In fact, all you have to do is check out the tiny lights on the gadget to see how you stack up against your personal health goals, and accept it as the motivation you need to get out and be more active. Flex syncs a user’s statistics wirelessly to mobile and desktop devices to allow tracking, giving real-time access to all the statistics on the Fitbit dashboard throughout the day; and also comes with free online tools and a mobile app to identify trends and goals in the form of awesome graphs and charts. Going for $99.95, it promises you that Flex never sleeps, even when you do.
“The simplification of healthcare starts with a simple object,” said Yves Béhar, the designer of Scanadu Scout, a scanner packed with sensors that can enable anyone to capture important physiological data — in a snap.

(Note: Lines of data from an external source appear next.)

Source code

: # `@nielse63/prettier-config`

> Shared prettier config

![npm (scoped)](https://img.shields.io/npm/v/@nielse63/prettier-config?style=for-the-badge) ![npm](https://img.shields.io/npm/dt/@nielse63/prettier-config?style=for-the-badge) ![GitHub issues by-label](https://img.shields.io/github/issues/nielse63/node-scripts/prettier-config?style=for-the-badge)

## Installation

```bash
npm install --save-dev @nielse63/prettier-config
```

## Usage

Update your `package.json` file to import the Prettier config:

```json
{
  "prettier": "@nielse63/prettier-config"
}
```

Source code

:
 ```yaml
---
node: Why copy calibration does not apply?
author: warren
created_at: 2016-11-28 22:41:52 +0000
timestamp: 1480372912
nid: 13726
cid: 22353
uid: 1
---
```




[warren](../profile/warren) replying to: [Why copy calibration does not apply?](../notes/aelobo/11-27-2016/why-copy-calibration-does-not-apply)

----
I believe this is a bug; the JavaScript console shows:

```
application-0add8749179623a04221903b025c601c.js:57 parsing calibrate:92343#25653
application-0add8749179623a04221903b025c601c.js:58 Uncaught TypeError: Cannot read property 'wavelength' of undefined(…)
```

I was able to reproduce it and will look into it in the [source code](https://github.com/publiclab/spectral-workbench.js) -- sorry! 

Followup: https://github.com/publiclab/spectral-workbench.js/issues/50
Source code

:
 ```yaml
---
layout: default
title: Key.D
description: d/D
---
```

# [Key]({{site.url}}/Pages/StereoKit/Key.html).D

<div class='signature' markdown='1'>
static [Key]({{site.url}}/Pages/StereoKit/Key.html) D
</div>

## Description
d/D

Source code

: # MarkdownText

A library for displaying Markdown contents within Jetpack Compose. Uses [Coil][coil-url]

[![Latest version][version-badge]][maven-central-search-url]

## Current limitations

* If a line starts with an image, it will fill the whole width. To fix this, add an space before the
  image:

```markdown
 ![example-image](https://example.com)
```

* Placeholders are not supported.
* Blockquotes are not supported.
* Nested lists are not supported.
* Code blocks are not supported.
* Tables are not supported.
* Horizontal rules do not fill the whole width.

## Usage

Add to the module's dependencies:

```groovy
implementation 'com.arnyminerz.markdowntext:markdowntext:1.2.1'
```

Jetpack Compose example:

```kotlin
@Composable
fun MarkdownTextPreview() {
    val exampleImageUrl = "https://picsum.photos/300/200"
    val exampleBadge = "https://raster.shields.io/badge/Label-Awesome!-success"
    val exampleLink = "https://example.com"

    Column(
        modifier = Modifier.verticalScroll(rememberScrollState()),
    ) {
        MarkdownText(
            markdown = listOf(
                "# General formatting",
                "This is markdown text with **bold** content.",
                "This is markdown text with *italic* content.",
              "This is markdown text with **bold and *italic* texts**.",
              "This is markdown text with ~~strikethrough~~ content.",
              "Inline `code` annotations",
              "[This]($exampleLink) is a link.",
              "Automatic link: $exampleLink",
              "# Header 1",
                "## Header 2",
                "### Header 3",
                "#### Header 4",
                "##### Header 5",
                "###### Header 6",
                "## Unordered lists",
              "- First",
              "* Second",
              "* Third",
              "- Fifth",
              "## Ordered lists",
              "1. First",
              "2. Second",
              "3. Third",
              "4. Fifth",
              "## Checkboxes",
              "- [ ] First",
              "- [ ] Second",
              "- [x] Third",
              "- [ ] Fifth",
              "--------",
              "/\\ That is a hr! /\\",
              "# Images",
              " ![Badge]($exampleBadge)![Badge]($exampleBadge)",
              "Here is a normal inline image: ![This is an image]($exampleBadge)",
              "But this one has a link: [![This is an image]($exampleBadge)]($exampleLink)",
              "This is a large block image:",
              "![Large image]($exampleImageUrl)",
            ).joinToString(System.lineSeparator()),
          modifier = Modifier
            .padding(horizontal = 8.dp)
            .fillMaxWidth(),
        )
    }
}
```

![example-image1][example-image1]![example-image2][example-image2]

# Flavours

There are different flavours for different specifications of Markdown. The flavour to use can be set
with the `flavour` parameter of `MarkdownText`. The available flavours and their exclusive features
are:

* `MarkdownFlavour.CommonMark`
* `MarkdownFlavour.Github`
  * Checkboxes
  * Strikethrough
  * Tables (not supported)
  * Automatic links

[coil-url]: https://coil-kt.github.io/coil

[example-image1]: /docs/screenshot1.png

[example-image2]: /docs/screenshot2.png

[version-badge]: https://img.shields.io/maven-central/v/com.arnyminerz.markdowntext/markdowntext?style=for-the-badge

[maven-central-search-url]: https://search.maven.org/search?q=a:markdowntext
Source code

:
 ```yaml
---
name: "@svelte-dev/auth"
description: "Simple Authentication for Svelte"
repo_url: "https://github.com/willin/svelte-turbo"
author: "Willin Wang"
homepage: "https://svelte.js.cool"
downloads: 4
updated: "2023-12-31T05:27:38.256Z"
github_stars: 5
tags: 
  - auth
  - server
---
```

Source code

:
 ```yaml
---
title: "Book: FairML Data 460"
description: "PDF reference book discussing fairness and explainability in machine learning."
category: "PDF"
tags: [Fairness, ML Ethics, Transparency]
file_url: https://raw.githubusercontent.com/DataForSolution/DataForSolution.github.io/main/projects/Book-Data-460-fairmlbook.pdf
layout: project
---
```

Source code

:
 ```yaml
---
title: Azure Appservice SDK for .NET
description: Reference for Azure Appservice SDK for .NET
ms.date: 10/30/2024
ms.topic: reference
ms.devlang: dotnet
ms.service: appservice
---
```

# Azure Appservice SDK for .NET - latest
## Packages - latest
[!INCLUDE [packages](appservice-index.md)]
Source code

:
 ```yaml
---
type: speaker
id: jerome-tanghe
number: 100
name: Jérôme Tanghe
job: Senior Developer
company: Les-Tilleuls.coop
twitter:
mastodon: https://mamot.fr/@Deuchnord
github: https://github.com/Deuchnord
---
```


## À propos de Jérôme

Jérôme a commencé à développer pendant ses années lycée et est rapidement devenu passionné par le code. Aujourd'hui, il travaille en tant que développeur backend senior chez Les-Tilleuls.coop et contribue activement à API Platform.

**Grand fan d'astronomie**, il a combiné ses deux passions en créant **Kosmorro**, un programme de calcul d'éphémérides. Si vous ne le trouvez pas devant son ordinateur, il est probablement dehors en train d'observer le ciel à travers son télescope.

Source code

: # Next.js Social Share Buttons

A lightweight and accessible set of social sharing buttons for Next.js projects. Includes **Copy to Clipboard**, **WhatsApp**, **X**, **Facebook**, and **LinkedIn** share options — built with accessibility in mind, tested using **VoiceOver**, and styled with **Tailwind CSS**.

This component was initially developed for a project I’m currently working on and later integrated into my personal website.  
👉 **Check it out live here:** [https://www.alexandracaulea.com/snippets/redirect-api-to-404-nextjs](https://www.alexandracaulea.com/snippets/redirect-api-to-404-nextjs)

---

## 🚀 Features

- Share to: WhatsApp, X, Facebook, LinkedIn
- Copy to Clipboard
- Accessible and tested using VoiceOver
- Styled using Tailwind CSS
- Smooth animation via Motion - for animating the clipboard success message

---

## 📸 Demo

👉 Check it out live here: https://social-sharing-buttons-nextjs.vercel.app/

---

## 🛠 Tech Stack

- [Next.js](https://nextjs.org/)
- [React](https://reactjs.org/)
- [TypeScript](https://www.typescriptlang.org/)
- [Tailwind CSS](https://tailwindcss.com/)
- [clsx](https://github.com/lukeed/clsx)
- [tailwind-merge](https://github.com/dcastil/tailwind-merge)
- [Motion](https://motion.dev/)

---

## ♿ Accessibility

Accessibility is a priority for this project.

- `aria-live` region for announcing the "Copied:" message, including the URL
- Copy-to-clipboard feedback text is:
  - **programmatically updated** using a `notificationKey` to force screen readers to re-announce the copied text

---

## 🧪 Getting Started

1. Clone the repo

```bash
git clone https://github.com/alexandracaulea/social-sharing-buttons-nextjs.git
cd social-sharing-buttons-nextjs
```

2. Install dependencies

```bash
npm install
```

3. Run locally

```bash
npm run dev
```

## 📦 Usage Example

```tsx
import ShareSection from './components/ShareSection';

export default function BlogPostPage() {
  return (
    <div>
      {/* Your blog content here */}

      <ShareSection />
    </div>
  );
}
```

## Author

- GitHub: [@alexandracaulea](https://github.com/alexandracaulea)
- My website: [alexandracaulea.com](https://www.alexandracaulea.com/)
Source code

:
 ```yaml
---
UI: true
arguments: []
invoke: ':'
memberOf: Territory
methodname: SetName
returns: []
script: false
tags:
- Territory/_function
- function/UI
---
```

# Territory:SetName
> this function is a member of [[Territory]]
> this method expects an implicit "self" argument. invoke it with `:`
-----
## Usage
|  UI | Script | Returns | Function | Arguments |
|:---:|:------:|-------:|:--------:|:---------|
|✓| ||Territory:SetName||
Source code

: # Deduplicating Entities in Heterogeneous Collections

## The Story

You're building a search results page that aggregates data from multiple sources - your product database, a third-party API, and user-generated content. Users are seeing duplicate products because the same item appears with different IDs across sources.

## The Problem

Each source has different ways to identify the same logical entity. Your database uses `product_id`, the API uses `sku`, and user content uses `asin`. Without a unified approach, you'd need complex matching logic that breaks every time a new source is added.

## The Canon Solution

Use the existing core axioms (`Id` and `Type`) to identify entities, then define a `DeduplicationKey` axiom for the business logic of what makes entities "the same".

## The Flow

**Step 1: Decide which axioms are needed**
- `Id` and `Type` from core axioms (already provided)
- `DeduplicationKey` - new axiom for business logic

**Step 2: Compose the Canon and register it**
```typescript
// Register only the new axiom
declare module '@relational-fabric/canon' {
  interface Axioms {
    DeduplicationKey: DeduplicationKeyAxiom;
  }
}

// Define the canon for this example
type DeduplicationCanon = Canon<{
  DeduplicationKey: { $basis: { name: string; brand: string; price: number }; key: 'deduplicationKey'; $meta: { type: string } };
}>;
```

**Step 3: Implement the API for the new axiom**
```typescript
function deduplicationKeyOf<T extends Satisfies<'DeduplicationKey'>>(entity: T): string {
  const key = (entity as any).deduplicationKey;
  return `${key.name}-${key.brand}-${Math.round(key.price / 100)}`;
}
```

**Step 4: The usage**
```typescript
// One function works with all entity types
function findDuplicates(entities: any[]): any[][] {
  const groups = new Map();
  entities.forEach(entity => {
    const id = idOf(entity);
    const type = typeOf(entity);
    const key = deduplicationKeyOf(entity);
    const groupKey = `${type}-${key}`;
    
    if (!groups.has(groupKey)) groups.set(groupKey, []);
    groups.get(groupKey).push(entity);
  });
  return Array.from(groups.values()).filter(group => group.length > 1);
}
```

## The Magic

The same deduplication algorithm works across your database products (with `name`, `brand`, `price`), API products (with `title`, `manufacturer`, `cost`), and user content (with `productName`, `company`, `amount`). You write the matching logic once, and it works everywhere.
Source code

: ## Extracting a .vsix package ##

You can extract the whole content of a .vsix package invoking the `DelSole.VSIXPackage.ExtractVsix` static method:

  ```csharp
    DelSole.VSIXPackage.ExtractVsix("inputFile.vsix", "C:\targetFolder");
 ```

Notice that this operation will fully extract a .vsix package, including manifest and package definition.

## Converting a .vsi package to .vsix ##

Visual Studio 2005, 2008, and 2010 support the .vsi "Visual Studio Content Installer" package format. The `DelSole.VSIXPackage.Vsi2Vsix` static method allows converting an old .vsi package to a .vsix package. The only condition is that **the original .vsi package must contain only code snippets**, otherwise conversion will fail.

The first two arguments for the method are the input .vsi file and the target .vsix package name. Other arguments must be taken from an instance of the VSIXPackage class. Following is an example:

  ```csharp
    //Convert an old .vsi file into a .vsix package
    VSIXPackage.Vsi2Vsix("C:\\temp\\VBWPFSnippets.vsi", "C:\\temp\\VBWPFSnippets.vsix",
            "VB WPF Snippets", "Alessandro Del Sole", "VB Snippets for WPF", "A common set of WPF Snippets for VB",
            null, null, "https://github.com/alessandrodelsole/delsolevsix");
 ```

This minimalistic device requires the user to place simply it on their foreheads to analyze, track, and trend health data. Essentially, it leaves users with healthcare information in the palm of their hands to share with doctors and others through health conversations.
Aiming to teach the ways different people, locations, activities, foods, and beverages affect a body, it allows connections to be discovered, trends to be watched, and changes to be caught on early and tracked. Starting at $200, the gadget uses a 32-bit RTOS Micrium platform, NASA’s choice for gathering their own data, proving that its powerful internal system is what worth paying for. The gadget is still in its primary stages, so keep a lookout for it!
We are rounding up the list of healthcare gadgets with a smoking-hot gadget, the Kosmo, an e-cigarette that takes quitting to a smart level. It is a revolutionary new smart e-cigarette (or vaporizer) that allows users to track and control how often they smoke via their smartphones. It is one of the first e-cigarettes designed for the connected, social web, and it gathers all the data users having been smoking up in a neat mobile app. It works by informing users visually when they have smoked too much (orange light for regular consumption, and cherry light for excessive consumption), and provides the hard data and an elegant system that can make controlling an urge a source of enjoyment. Users can set goals to reduce their intake, lay off physical cigarettes, and get real-time updates on their smoking habits.
The e-cigarette also allows users to connect with friends on the official app to compare consumption rates, and issue challenges to create motivation for healthy behavior. Going for $59 on their Indiegogo page, this is truly a gadget embodying healthcare, motivation and concrete intelligence to hit their exhaling audience hard.
Connecting to healthcare is getting increasingly accessible these days, and we hope that we’ve drawn a nice path to led the way forward. With connected objects constantly building the bridge between data and humans, we can now take control of our individual concerns and empower them with live information!